La prima data italiana del quartetto di Manchester è stata un’esperienza sonora e sensoriale a dir poco intensa.
Foto in copertina © Cal Moores
Un atteso debutto.
In nome dell’arcinoto – e pedante – detto secondo il quale la prima volta non si scorderebbe mai, assistere al debutto live in Italia di una qualsivoglia band è un privilegio che mi è capitato di rado nella mia carriera concertistica.
Se poi il gruppo in questione è uno dei più chiacchierati d’oltremanica, la curiosità non poteva che essere elevatissima.
I Maruja si presentano in un Covo strapieno forti di due EP – Knocknarea e Connla’s Well – che hanno sconquassato le classifiche annuali di RateYourMusic e simili, senza dimenticare il recente The Vault, torrenziale raccolta di composizioni che fanno della sperimentazione libera e del minutaggio corposo il proprio marchio di fabbrica (sì, il paragone con l’estetica dei Godspeed You!
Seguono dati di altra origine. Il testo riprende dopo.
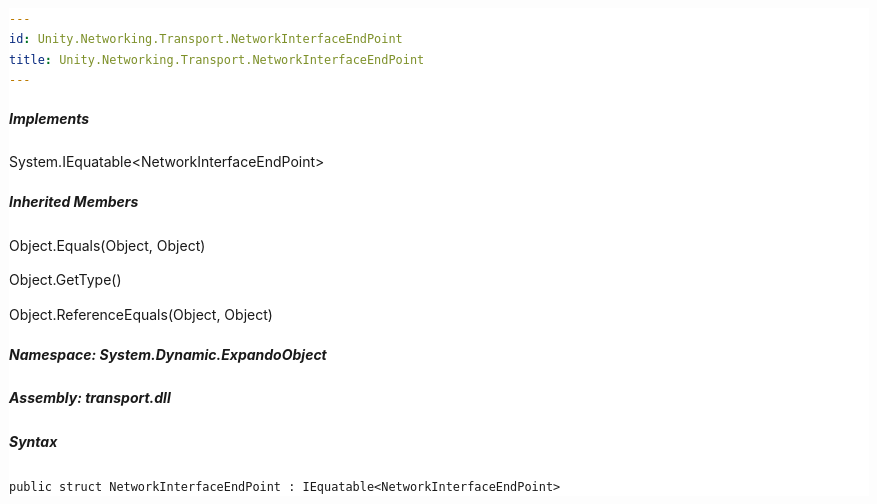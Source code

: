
 ```yaml
---  
id: Unity.Networking.Transport.NetworkInterfaceEndPoint  
title: Unity.Networking.Transport.NetworkInterfaceEndPoint  
---
```


<div class="markdown level0 summary">

</div>

<div class="markdown level0 conceptual">

</div>

<div classs="implements">

##### Implements

<div>

System.IEquatable\<NetworkInterfaceEndPoint\>

</div>

</div>

<div class="inheritedMembers">

##### Inherited Members

<div>

Object.Equals(Object, Object)

</div>

<div>

Object.GetType()

</div>

<div>

Object.ReferenceEquals(Object, Object)

</div>

</div>

##### **Namespace**: System.Dynamic.ExpandoObject

##### **Assembly**: transport.dll

##### Syntax

``` lang-csharp
public struct NetworkInterfaceEndPoint : IEquatable<NetworkInterfaceEndPoint>
```

## 
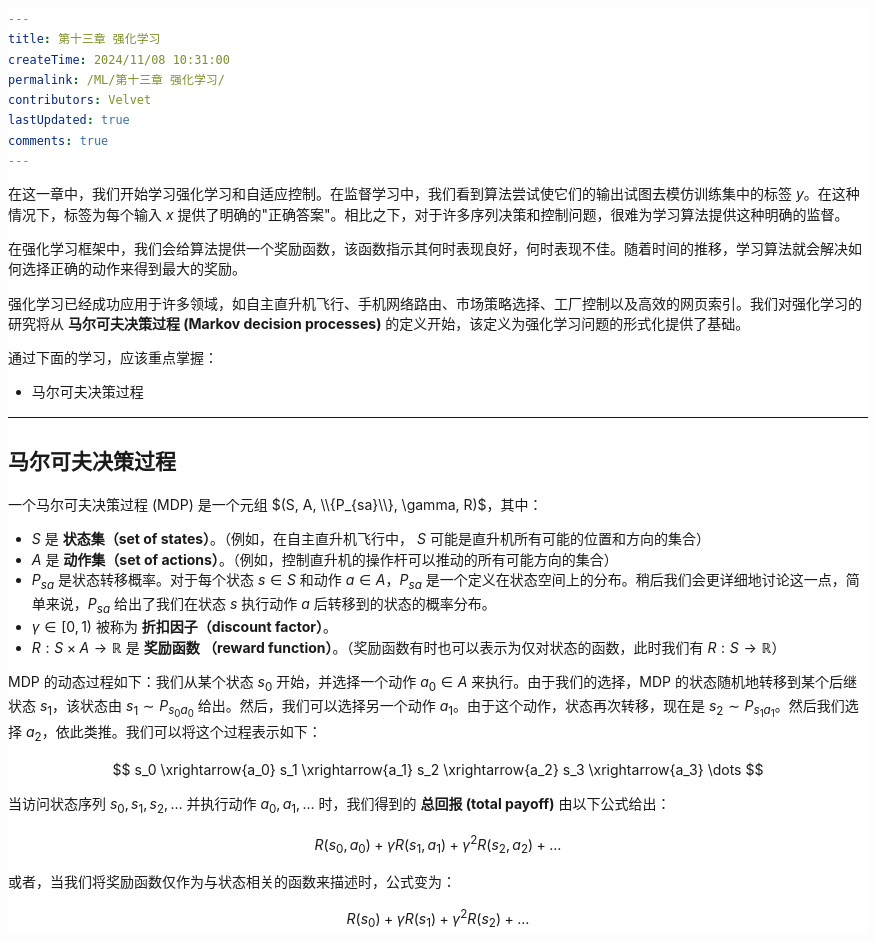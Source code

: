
 ```yaml
---
title: 第十三章 强化学习
createTime: 2024/11/08 10:31:00
permalink: /ML/第十三章 强化学习/
contributors: Velvet
lastUpdated: true
comments: true
---
```


在这一章中，我们开始学习强化学习和自适应控制。在监督学习中，我们看到算法尝试使它们的输出试图去模仿训练集中的标签 $y$。在这种情况下，标签为每个输入 $x$ 提供了明确的"正确答案"。相比之下，对于许多序列决策和控制问题，很难为学习算法提供这种明确的监督。

在强化学习框架中，我们会给算法提供一个奖励函数，该函数指示其何时表现良好，何时表现不佳。随着时间的推移，学习算法就会解决如何选择正确的动作来得到最大的奖励。

强化学习已经成功应用于许多领域，如自主直升机飞行、手机网络路由、市场策略选择、工厂控制以及高效的网页索引。我们对强化学习的研究将从 **马尔可夫决策过程 (Markov decision processes)** 的定义开始，该定义为强化学习问题的形式化提供了基础。

通过下面的学习，应该重点掌握：

* 马尔可夫决策过程

---

## **马尔可夫决策过程**

一个马尔可夫决策过程 (MDP) 是一个元组 $(S, A, \\{P_{sa}\\}, \gamma, R)$，其中：

- $S$ 是 **状态集（set of states）**。（例如，在自主直升机飞行中， $S$ 可能是直升机所有可能的位置和方向的集合）
- $A$ 是 **动作集（set of actions）**。（例如，控制直升机的操作杆可以推动的所有可能方向的集合）
- $P_{sa}$ 是状态转移概率。对于每个状态 $s \in S$ 和动作 $a \in A$，$P_{sa}$ 是一个定义在状态空间上的分布。稍后我们会更详细地讨论这一点，简单来说，$P_{sa}$ 给出了我们在状态 $s$ 执行动作 $a$ 后转移到的状态的概率分布。
- $\gamma \in [0, 1)$ 被称为 **折扣因子（discount factor）**。
- $R : S \times A \rightarrow \mathbb{R}$ 是 **奖励函数 （reward function）**。（奖励函数有时也可以表示为仅对状态的函数，此时我们有 $R : S \rightarrow \mathbb{R}$）

MDP 的动态过程如下：我们从某个状态 $s_0$ 开始，并选择一个动作 $a_0 \in A$ 来执行。由于我们的选择，MDP 的状态随机地转移到某个后继状态 $s_1$，该状态由 $s_1 \sim P_{s_0 a_0}$ 给出。然后，我们可以选择另一个动作 $a_1$。由于这个动作，状态再次转移，现在是 $s_2 \sim P_{s_1 a_1}$。然后我们选择 $a_2$，依此类推。我们可以将这个过程表示如下：

$$
s_0 \xrightarrow{a_0} s_1 \xrightarrow{a_1} s_2 \xrightarrow{a_2} s_3 \xrightarrow{a_3} \dots
$$

当访问状态序列 $s_0, s_1, s_2, \dots$ 并执行动作 $a_0, a_1, \dots$ 时，我们得到的 **总回报 (total payoff)** 由以下公式给出：

$$
R(s_0, a_0) + \gamma R(s_1, a_1) + \gamma^2 R(s_2, a_2) + \dots
$$

或者，当我们将奖励函数仅作为与状态相关的函数来描述时，公式变为：

$$
R(s_0) + \gamma R(s_1) + \gamma^2 R(s_2) + \dots
$$
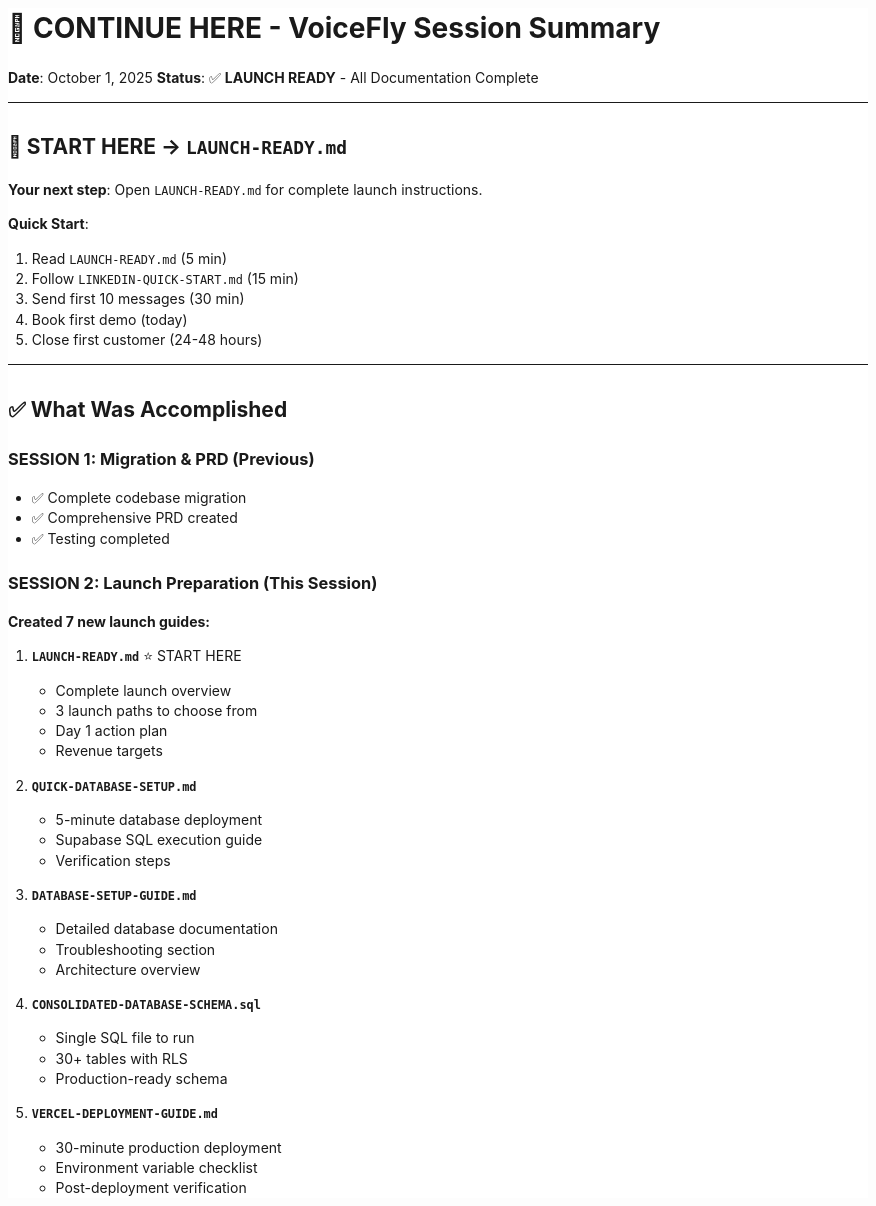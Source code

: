 # 🚀 CONTINUE HERE - VoiceFly Session Summary

**Date**: October 1, 2025
**Status**: ✅ **LAUNCH READY** - All Documentation Complete

---

## 🎯 START HERE → `LAUNCH-READY.md`

**Your next step**: Open `LAUNCH-READY.md` for complete launch instructions.

**Quick Start**:
1. Read `LAUNCH-READY.md` (5 min)
2. Follow `LINKEDIN-QUICK-START.md` (15 min)
3. Send first 10 messages (30 min)
4. Book first demo (today)
5. Close first customer (24-48 hours)

---

## ✅ What Was Accomplished

### SESSION 1: Migration & PRD (Previous)
- ✅ Complete codebase migration
- ✅ Comprehensive PRD created
- ✅ Testing completed

### SESSION 2: Launch Preparation (This Session)
**Created 7 new launch guides:**

1. **`LAUNCH-READY.md`** ⭐ START HERE
   - Complete launch overview
   - 3 launch paths to choose from
   - Day 1 action plan
   - Revenue targets

2. **`QUICK-DATABASE-SETUP.md`**
   - 5-minute database deployment
   - Supabase SQL execution guide
   - Verification steps

3. **`DATABASE-SETUP-GUIDE.md`**
   - Detailed database documentation
   - Troubleshooting section
   - Architecture overview

4. **`CONSOLIDATED-DATABASE-SCHEMA.sql`**
   - Single SQL file to run
   - 30+ tables with RLS
   - Production-ready schema

5. **`VERCEL-DEPLOYMENT-GUIDE.md`**
   - 30-minute production deployment
   - Environment variable checklist
   - Post-deployment verification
Black Emperor acquisisce sempre maggiore validità).
In un recente articolo li abbiamo poi inseriti tra i principali alfieri del BMNRcore, un bizzarro genere ispirato alle elucubrazioni di Black Country, New Road e black midi: insomma, ce n’è abbastanza per incuriosirsi sul serio.
La sperimentazione come vera forma di libertà.
Il quartetto di Manchester – capitanato dal tarantolato Harry Wilkinson, che esibisce un fisico scolpito che fa molto frontman hardcore punk – riesce a sprigionare una potenza espressiva davvero invidiabile. Si è al cospetto di un’urgenza sonora talmente palpabile e viscerale che a tratti sembra risultare difficile da gestire e controllare persino per il gruppo stesso.
L’impressione è quella di una band che, in tutta la propria magniloquenza, non vuole porsi limiti di sorta (anche nel vestiario, dal momento che il sassofonista Joe Carroll – magari ispirato dalle recenti foto di un raggiante Gianni Morandi in trasferta in quel di Liverpool – si presenta sul palco con una maglia del Bologna FC).
E, a proposito di riferimenti calcistici, a metà set parte dal pubblico in visibilio un sonoro “Maruja! Maruja!” durante il quale la band deve aver pensato di trovarsi all’Old Trafford (o all’Etihad Stadium, sono all’oscuro delle loro preferenze in tal senso).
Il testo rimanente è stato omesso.